It is evident that when mitigating imbalanced data with traditional sampling methods such as undersampling, oversampling, and hybrid sampling, the performance of the model in identifying kicks is inferior to that when using methods that generate synthetic kick data using GAN algorithms. Among them, undersampling yields the worst performance. This is because undersampling achieves balance by deleting part of the majority class samples (
Table 8), which can lead to the loss of important information. Oversampling balances the number of positive and negative samples by duplicating minority class samples, while hybrid sampling combines the strengths of both undersampling and oversampling, improving model performance somewhat, but still falling short of expectations (
Table 9). Unlike traditional sampling methods, both GAN and TimeGAN retain all the information from the original kick data (
Table 9), and, during data augmentation, the loss function ensures that the synthetic kick data closely resemble real kick data. This effectively addresses the imbalance in sample quantity. Since the real kick data used in this study are time series data, TimeGAN, which accounts for temporal sequence characteristics, is more suitable for kick data augmentation compared to GAN. As a result, the data generated by TimeGAN align more closely with the actual surface drilling parameter changes observed during real kicks, leading to better overall model performance.
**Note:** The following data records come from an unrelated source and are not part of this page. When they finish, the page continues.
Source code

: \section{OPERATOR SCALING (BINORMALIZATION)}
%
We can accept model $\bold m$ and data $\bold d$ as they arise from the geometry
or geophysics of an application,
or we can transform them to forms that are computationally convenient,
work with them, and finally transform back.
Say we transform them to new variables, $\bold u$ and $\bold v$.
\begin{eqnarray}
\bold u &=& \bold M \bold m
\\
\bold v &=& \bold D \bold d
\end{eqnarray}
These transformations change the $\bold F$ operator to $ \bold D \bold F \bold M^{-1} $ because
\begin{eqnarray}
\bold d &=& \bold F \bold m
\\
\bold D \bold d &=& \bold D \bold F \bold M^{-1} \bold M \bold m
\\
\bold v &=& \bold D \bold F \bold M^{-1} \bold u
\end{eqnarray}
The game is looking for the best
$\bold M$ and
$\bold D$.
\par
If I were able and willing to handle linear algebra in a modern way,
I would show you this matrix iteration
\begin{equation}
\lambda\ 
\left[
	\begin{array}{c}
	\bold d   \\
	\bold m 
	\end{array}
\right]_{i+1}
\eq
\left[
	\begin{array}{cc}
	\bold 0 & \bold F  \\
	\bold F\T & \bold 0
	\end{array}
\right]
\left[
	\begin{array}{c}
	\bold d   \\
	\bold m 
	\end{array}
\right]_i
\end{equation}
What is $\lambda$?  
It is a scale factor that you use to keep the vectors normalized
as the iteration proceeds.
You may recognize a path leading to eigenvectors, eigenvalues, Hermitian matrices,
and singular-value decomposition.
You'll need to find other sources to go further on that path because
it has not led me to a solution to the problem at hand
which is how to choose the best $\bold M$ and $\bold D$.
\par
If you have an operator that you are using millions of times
However, the results indicate certain limitations of synthetic data generation methods. While TimeGAN shows slight improvements, the lack of statistically significant differences suggests that various synthetic data generation methods may have comparable utility in many scenarios. This finding indicates a need to temper the expectation of large performance gains when choosing one synthetic generation model over another. Time series data often require models to capture long-term dependencies and complex temporal patterns. Synthetic generation methods, including TimeGAN, can struggle with these dependencies, sometimes producing sequences that lack the richness and continuity of real-world data. This limitation may account for the observed similarities in performance across the tested methods.
In addition, to study the effect of sample imbalance ratios on the performance of the kick detection model, this paper uses different imbalance handling techniques to transform the original dataset into datasets with various imbalance ratios (as shown in
Table 9). These datasets are then used for model training and testing. All models have undergone Bayesian hyperparameter optimization and are fully trained, with the final results being the average of multiple experiments. The model is evaluated across various imbalance ratios to examine how the imbalance in the dataset influences its kick detection accuracy. The results, depicted in
Figure 11, highlight the changes in model performance as the imbalance ratio increases.
As shown in
Figure 11, the sample imbalance ratio has a significant impact on the performance of the kick detection model, regardless of the imbalance handling technique used. The model performs best when the sample imbalance ratio is equal to 1. As the imbalance ratio increases, the gap between the number of positive and negative samples widens, leading to a slight decrease in model accuracy and a sharp decline in recall, precision, and F-measure. This indicates that models trained with high imbalance ratios struggle to detect kicks accurately. Thus, the sample imbalance ratio is a key factor in determining the effectiveness of model training.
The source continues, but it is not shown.